There’s no doubt Romine can learn a lot from a veteran guy like McCann, but he might not get that opportunity. At least not after Spring Training. Cervelli, who is out of options and can’t go to the minors without passing through waivers, is expected to backup McCann with Romine and Murphy opening the year in Triple-A. Considering that the 25-year-old Romine has hit .258/.321/.355 with 12 homers combined over the last three years, the 22-year-old Murphy figures to get playing time priority with the RailRiders.
Now, there is no such thing as too much catching depth, but right now Romine is in a weird spot. It wasn’t all that long ago that he was the best catching prospect in the organization yet now he’s an afterthought behind McCann, Murphy, and Cervelli. All it takes is one injury to move him up the pecking order and catchers sure do get hurt a lot, but there is no obvious place for him at the moment. Romine will essentially be the Triple-A backup this coming year because he hasn’t forced the Yankees to consider him anything more.

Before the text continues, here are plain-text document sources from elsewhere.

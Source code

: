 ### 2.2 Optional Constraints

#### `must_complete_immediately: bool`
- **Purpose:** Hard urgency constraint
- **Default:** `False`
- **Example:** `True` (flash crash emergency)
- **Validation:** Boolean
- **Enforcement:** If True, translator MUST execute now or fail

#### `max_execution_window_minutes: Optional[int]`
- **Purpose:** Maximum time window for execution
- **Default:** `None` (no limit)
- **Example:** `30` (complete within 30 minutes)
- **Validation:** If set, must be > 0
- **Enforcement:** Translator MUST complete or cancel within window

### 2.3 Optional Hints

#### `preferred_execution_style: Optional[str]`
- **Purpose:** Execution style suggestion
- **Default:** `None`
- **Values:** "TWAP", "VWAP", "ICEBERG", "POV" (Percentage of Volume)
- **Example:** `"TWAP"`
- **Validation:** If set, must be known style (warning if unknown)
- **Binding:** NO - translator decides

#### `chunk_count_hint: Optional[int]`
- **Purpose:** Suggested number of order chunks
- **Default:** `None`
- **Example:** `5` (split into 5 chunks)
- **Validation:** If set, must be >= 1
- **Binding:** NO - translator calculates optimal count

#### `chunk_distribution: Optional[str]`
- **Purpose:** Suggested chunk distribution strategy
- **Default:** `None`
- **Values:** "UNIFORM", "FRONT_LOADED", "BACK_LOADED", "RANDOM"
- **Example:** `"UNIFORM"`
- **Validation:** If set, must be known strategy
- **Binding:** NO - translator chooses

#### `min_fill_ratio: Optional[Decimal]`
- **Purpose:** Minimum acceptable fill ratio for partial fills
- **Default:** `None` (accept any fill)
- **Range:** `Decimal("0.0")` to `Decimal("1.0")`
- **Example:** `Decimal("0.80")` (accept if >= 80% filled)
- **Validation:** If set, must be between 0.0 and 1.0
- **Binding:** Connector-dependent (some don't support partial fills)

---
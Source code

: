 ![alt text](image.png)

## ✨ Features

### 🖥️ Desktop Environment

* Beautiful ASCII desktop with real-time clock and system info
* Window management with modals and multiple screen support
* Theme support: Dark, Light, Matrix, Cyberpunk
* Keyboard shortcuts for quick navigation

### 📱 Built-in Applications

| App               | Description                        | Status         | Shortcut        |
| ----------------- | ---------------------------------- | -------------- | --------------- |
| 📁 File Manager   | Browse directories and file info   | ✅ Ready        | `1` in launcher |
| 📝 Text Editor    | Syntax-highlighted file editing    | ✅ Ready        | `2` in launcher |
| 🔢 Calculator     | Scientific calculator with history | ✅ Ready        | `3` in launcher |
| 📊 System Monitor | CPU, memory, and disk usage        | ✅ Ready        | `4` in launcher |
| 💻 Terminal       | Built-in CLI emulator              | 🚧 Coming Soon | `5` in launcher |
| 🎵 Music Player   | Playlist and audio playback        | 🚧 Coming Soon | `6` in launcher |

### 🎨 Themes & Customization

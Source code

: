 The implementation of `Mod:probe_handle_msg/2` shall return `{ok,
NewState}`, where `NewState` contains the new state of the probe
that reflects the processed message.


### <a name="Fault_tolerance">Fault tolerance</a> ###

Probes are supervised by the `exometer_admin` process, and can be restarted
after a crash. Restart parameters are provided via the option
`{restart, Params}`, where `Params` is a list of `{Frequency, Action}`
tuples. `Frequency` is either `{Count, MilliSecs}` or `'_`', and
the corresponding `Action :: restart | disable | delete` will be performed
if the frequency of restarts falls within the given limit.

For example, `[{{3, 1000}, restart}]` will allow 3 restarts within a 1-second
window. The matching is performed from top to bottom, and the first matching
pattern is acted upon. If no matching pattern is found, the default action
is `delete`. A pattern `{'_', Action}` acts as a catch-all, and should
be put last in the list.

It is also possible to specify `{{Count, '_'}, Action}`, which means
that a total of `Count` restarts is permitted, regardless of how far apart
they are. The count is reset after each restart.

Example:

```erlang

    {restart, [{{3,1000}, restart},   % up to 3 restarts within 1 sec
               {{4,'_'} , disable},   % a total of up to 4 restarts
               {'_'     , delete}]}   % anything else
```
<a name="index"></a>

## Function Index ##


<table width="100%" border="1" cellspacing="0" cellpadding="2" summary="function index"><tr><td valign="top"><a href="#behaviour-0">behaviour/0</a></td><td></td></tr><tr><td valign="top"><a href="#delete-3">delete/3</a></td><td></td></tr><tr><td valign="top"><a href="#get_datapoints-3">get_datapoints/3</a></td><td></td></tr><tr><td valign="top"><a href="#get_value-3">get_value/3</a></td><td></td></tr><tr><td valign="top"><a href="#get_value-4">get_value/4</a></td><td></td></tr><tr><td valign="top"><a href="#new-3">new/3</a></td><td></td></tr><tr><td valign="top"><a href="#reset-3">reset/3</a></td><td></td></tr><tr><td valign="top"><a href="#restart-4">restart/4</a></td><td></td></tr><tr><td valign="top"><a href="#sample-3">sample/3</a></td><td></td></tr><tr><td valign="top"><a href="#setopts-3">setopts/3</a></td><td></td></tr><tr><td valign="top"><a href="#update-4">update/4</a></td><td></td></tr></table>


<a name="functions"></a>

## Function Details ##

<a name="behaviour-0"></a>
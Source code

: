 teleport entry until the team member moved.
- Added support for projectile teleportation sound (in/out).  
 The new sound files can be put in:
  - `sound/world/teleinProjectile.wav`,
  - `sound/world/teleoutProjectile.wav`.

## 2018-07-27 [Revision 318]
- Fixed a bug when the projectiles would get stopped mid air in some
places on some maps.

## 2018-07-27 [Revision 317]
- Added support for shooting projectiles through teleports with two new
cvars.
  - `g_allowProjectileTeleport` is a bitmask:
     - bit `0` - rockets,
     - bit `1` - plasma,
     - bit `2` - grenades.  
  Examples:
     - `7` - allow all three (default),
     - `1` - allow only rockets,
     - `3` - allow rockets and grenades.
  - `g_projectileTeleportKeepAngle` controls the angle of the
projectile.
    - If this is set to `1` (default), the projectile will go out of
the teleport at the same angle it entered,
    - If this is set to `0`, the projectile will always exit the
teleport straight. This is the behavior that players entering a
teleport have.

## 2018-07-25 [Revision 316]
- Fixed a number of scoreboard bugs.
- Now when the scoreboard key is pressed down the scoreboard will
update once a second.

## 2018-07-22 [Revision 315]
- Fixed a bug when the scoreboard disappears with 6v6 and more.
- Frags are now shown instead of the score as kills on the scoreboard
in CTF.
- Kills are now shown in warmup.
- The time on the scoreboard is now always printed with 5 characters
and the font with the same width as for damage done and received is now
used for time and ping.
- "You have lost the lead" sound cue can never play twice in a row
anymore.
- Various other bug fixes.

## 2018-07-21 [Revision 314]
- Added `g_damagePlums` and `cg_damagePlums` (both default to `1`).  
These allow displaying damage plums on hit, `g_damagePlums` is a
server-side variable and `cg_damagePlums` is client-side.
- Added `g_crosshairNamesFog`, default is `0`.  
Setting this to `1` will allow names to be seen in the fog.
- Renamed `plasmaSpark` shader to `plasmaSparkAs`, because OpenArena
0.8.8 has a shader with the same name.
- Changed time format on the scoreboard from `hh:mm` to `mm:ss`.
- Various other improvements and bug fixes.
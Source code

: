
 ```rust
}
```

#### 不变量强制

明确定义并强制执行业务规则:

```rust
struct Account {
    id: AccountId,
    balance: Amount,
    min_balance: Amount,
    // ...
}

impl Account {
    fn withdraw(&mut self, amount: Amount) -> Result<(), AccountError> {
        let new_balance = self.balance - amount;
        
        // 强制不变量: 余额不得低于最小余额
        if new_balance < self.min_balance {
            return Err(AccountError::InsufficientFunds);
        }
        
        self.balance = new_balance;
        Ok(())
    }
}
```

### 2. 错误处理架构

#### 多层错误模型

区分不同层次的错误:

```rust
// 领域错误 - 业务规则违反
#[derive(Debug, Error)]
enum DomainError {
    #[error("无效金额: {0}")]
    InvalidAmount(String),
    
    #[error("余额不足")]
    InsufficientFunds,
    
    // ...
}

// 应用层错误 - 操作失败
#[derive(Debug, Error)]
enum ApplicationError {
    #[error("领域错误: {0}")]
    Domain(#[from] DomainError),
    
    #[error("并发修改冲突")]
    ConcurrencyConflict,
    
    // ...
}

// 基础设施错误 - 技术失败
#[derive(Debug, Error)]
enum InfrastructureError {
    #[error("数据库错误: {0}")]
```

“Anyone that told you that they didn’t want to be a starting catcher is lying to you,” he added. “That’s my goal. That’s been my goal since I was a little kid. Everybody wants to be a starting catcher. Right now, the backup job’s open, so that’s what you focus on. You get to be behind a guy that’s done it all and learn some stuff, and maybe they’ll give you a chance … I feel like I’m in the best shape I’ve been in in a while. I’m just looking for some time to show them I can still do it. It’s going to be a fight.”
I’m inclined to think this situation will work itself out. Someone will get hurt somewhere along the line and Romine will assume a more important role, even if that role is nothing more than the starter with Triple-A Scranton. Trading him is always an option but his stock isn’t all that high and I don’t think the return would be great. Having the extra young catcher around would be more beneficial than whatever he could fetch in a trade. Romine’s long-term role with the Yankees may not be clear now, but that doesnt’t mean he isn’t worth keeping around.